Ceros Financial Services, Inc. agreed to pay a $75,000 fine as part of a settlement with the Financial Industry Regulatory Authority (FINRA).

From January 2018 to June 2021, Ceros did not have a reasonable monitoring system in place for business-related communications. Ceros’ written supervisory procedures prohibited registered agents from contacting customers from their personal email addresses.

FINRA notified Ceros by March 2018 that at least one of its registered agents regularly used personal email for business-related communications. Despite this notification, the main system the company implemented to prevent its affiliates from using external email for business communications was to create a list of employees’ personal email addresses and send automated warning emails when incoming emails to the system of the company was emailed to this list.

The employee personal email list contained 16 email addresses of the company’s 88 connected people in June 2021. If an email was sent from the company system to an email on the personal email list, no automated alert was sent. This procedure was not documented in any written procedure.

During the relevant period, Ceros sent at least 67 automated warnings to individuals, with some individuals receiving repeated warnings. However, the company did not review communications sent from or to emails on the employees’ personal email list, unless those emails met other screening criteria for the company’s surveillance emails. The company also did not treat these communications as red flags that other external business-related communications might not be captured by the company’s system. Other than automated warning emails and a warning letter sent as a result of routine email screening, the company took no steps to prevent connected individuals from using external email. Nor did the company take reasonable steps to ensure that all business-related communications were preserved and maintained.
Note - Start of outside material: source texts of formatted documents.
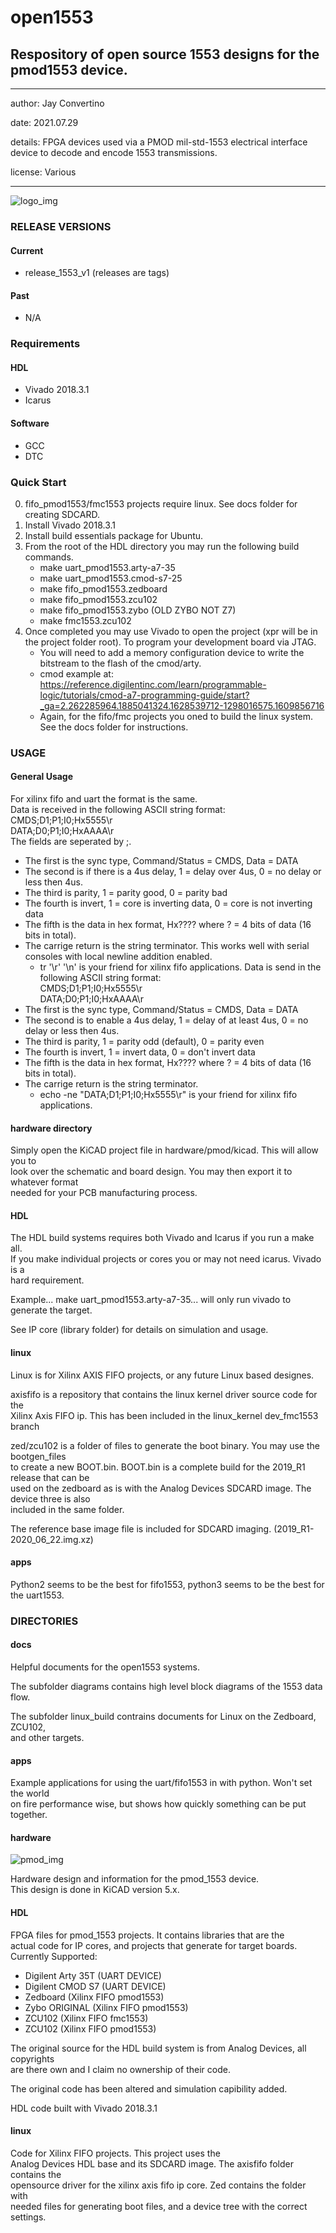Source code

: # open1553
## Respository of open source 1553 designs for the pmod1553 device.
---

   author: Jay Convertino   
   
   date: 2021.07.29  
   
   details: FPGA devices used via a PMOD mil-std-1553 electrical interface device to decode and encode 1553 transmissions.  
   
   license: Various   
   
---

![logo_img](./logo.png)

### RELEASE VERSIONS
#### Current
  * release_1553_v1 (releases are tags)
#### Past
  * N/A

### Requirements
#### HDL
  * Vivado 2018.3.1
  * Icarus
#### Software
  * GCC
  * DTC
  
### Quick Start
0. fifo_pmod1553/fmc1553 projects require linux. See docs folder for creating SDCARD.
1. Install Vivado 2018.3.1
2. Install build essentials package for Ubuntu.
3. From the root of the HDL directory you may run the following build commands.
    - make uart_pmod1553.arty-a7-35
    - make uart_pmod1553.cmod-s7-25
    - make fifo_pmod1553.zedboard
    - make fifo_pmod1553.zcu102
    - make fifo_pmod1553.zybo (OLD ZYBO NOT Z7)
    - make fmc1553.zcu102
4. Once completed you may use Vivado to open the project (xpr will be in the project folder root). To program your development board via JTAG.
    - You will need to add a memory configuration device to write the bitstream to the flash of the cmod/arty.
    - cmod example at: https://reference.digilentinc.com/learn/programmable-logic/tutorials/cmod-a7-programming-guide/start?_ga=2.262285964.1885041324.1628539712-1298016575.1609856716
    - Again, for the fifo/fmc projects you oned to build the linux system. See the docs folder for instructions.
  
### USAGE
#### General Usage

For xilinx fifo and uart the format is the same.   
Data is received in the following ASCII string format:  
CMDS;D1;P1;I0;Hx5555\r  
DATA;D0;P1;I0;HxAAAA\r  
The fields are seperated by ;.   
* The first is the sync type, Command/Status = CMDS, Data = DATA
* The second is if there is a 4us delay, 1 = delay over 4us, 0 = no delay or less then 4us.
* The third is parity, 1 = parity good, 0 = parity bad
* The fourth is invert, 1 = core is inverting data, 0 = core is not inverting data
* The fifth is the data in hex format, Hx???? where ? = 4 bits of data (16 bits in total).
* The carrige return is the string terminator. This works well with serial consoles with local newline addition enabled.
  * tr '\r' '\n' is your friend for xilinx fifo applications.
Data is send in the following ASCII string format:  
CMDS;D1;P1;I0;Hx5555\r  
DATA;D0;P1;I0;HxAAAA\r  
* The first is the sync type, Command/Status = CMDS, Data = DATA
* The second is to enable a 4us delay, 1 = delay of at least 4us, 0 = no delay or less then 4us.
* The third is parity, 1 = parity odd (default), 0 = parity even
* The fourth is invert, 1 = invert data, 0 = don't invert data
* The fifth is the data in hex format, Hx???? where ? = 4 bits of data (16 bits in total).
* The carrige return is the string terminator.
  * echo -ne "DATA;D1;P1;I0;Hx5555\r" is your friend for xilinx fifo applications.

#### hardware directory

Simply open the KiCAD project file in hardware/pmod/kicad. This will allow you to  
look over the schematic and board design. You may then export it to whatever format   
needed for your PCB manufacturing process.  

#### HDL

The HDL build systems requires both Vivado and Icarus if you run a make all.   
If you make individual projects or cores you or may not need icarus. Vivado is a  
hard requirement.

Example... make uart_pmod1553.arty-a7-35... will only run vivado to generate the target.   

See IP core (library folder) for details on simulation and usage.

#### linux

Linux is for Xilinx AXIS FIFO projects, or any future Linux based designes.

axisfifo is a repository that contains the linux kernel driver source code for the   
Xilinx Axis FIFO ip. This has been included in the linux_kernel dev_fmc1553 branch   

zed/zcu102 is a folder of files to generate the boot binary. You may use the bootgen_files   
to create a new BOOT.bin. BOOT.bin is a complete build for the 2019_R1 release that can be  
used on the zedboard as is with the Analog Devices SDCARD image. The device three is also  
included in the same folder.    

The reference base image file is included for SDCARD imaging. (2019_R1-2020_06_22.img.xz)

#### apps

Python2 seems to be the best for fifo1553, python3 seems to be the best for the uart1553.  

### DIRECTORIES
#### docs

Helpful documents for the open1553 systems.

The subfolder diagrams contains high level block diagrams of the 1553 data flow.

The subfolder linux_build contrains documents for Linux on the Zedboard, ZCU102,   
and other targets.

#### apps

Example applications for using the uart/fifo1553 in with python. Won't set the world   
on fire performance wise, but shows how quickly something can be put together.

#### hardware

![pmod_img](./pmod1553.png)

Hardware design and information for the pmod_1553 device.   
This design is done in KiCAD version 5.x.   

#### HDL

FPGA files for pmod_1553 projects. It contains libraries that are the  
actual code for IP cores, and projects that generate for target boards.  
Currently Supported:   

  * Digilent Arty 35T (UART DEVICE)
  * Digilent CMOD S7  (UART DEVICE)
  * Zedboard (Xilinx FIFO pmod1553)
  * Zybo ORIGINAL (Xilinx FIFO pmod1553)
  * ZCU102 (Xilinx FIFO fmc1553)
  * ZCU102 (Xilinx FIFO pmod1553)

The original source for the HDL build system is from Analog Devices, all copyrights   
are there own and I claim no ownership of their code.

The original code has been altered and simulation capibility added.

HDL code built with Vivado 2018.3.1

#### linux

Code for Xilinx FIFO projects. This project uses the    
Analog Devices HDL base and its SDCARD image. The axisfifo folder contains the  
opensource driver for the xilinx axis fifo ip core. Zed contains the folder with   
needed files for generating boot files, and a device tree with the correct settings.  
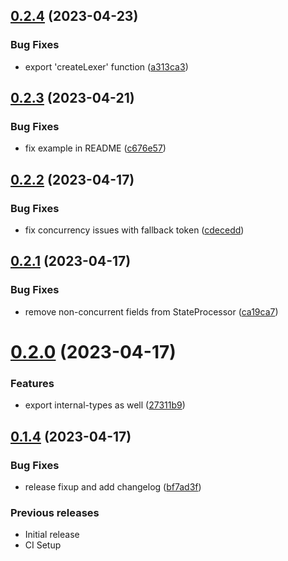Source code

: ## [0.2.4](https://github.com/nknapp/baa-lexer/compare/v0.2.3...v0.2.4) (2023-04-23)

### Bug Fixes

- export 'createLexer' function ([a313ca3](https://github.com/nknapp/baa-lexer/commit/a313ca3384739da14432e0ddfcc8d3a18158e970))

## [0.2.3](https://github.com/nknapp/baa-lexer/compare/v0.2.2...v0.2.3) (2023-04-21)

### Bug Fixes

- fix example in README ([c676e57](https://github.com/nknapp/baa-lexer/commit/c676e57a746ad6c9b55c4fe805925b21830479e6))

## [0.2.2](https://github.com/nknapp/baa-lexer/compare/v0.2.1...v0.2.2) (2023-04-17)

### Bug Fixes

- fix concurrency issues with fallback token ([cdecedd](https://github.com/nknapp/baa-lexer/commit/cdecedd2e674dfb7e9c3741194465463cbbb37a6))

## [0.2.1](https://github.com/nknapp/baa-lexer/compare/v0.2.0...v0.2.1) (2023-04-17)

### Bug Fixes

- remove non-concurrent fields from StateProcessor ([ca19ca7](https://github.com/nknapp/baa-lexer/commit/ca19ca78def23f02a9f569795d0a9fe53ca4d178))

# [0.2.0](https://github.com/nknapp/baa-lexer/compare/v0.1.4...v0.2.0) (2023-04-17)

### Features

- export internal-types as well ([27311b9](https://github.com/nknapp/baa-lexer/commit/27311b9247dd1c20c4a75877b3c818c470b2de5d))

## [0.1.4](https://github.com/nknapp/baa-lexer/compare/v0.1.3...v0.1.4) (2023-04-17)

### Bug Fixes

- release fixup and add changelog ([bf7ad3f](https://github.com/nknapp/baa-lexer/commit/bf7ad3f21051da560fb42ce9a1b5adeb3e33a8ec))

### Previous releases

- Initial release
- CI Setup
From January 2018 to June 2021, many business-related emails were not retained and retained by Ceros because the correspondence was directly between an agent’s personal email and a customer. Because these emails did not include a recipient Ceros email address, the company cannot quantify how many business-related emails were not retained and retained. Given its failure to identify or preserve these communications, Ceros also did not conduct supervisory reviews of this business-related correspondence.

Ceros has now implemented a company-wide list of personal email addresses and blocks all communications to or from emails on the list.

As a result of its failure to reasonably monitor the use of external email for business-related communications and its failure to maintain such communications, Ceros violated Section 17(a) of the Exchange Act, Rule 17a-4 of the Exchange Act, and Rules 4511 , 3110 of FINRA, and 2010.

During the same period, Ceros failed to adopt written policies and procedures to safeguard customer records and information in violation of Section 30(a) of Regulation SP of the Exchange Act and FINRA Rule 2010.

From January 2018 to the present, Ceros also failed to develop and implement a written identity theft prevention program designed to detect, prevent and mitigate identity theft in violation of the Exchange Act’s Regulation S-ID and FINRA Rule 2010.

In addition to the fine, the company agreed to a reprimand.